Let $R$ be a non-commutative ring such that every element is either invertible or nilpotent. I am trying to show that the set of nilpotent elements, denoted $I$, is a two sided ideal, but I am having problems with showing that the sum of two nilpotent elements is nilpotent.
Note that we cannot use the binomial theorem, since we are dealing with a noncommutative ring. Can someone provide me with a tip?
Thank you in advance.
I proved that the product is nilpotent by noting that if $0\neq x\in I$ and $y\in R$ with $x^n=0$, assuming that $xy$ is invertible we get $x^{n-1} = x^{n-1}xy(xy)^{-1} = 0$, which by induction would lead to $x=0$, which is a contradiction.
Let $x\in R$ be nilpotent and $r\in R$ be arbitrary. If $xr$ is not nilpotent, it is invertible, so $xr(xr)^{-1}=1$ and therefore $x$ is right invertible. This is impossible, because from $x^n=0$ and $xy=1$ we get $x^{n-1}=0$, leading to a contradiction.

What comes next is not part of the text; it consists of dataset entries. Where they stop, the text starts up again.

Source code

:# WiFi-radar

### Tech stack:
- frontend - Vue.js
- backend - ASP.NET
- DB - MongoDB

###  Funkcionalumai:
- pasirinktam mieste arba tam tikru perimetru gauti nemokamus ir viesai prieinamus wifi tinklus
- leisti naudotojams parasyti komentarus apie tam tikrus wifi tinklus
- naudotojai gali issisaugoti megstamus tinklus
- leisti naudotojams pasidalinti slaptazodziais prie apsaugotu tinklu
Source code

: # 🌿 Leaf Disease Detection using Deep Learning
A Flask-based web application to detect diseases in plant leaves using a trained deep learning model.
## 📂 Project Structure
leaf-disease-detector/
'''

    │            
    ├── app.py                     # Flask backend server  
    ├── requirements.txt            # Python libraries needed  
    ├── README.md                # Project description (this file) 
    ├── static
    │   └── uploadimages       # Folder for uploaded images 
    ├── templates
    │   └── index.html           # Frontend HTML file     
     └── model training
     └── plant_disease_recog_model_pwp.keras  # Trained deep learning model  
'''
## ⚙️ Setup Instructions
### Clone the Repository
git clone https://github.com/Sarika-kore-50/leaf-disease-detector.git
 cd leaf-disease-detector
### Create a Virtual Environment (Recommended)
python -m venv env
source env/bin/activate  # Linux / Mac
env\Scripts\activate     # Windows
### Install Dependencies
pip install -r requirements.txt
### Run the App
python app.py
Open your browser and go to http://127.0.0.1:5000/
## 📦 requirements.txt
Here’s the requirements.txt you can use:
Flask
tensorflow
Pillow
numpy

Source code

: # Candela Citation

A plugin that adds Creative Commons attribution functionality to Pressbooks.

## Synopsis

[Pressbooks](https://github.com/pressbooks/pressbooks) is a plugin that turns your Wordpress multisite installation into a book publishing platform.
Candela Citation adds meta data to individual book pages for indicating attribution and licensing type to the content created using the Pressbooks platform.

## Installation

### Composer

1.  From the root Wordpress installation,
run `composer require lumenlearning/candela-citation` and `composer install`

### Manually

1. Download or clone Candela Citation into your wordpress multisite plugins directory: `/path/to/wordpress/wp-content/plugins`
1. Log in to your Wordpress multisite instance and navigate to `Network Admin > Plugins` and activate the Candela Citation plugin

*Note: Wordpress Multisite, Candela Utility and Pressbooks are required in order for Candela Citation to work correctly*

Similarly, $rx$ is nilpotent.
Suppose $x$ and $y$ are nilpotent, but $z=x+y$ is invertible. Then $$ (x+y)z^{-1}=1 $$ and so $$ xz^{-1}=1-yz^{-1} $$ By what we have proved before, we know that $yz^{-1}$ is nilpotent. However, when $a\in R$ is nilpotent, $1-a$ is invertible; indeed, assuming $a^{n+1}=0$, we have $$ (1-a)(1+a+\dots+a^{n})=1-a^{n+1}=1 $$ and similarly on the other side. Therefore $xz^{-1}$ is invertible. Contradiction.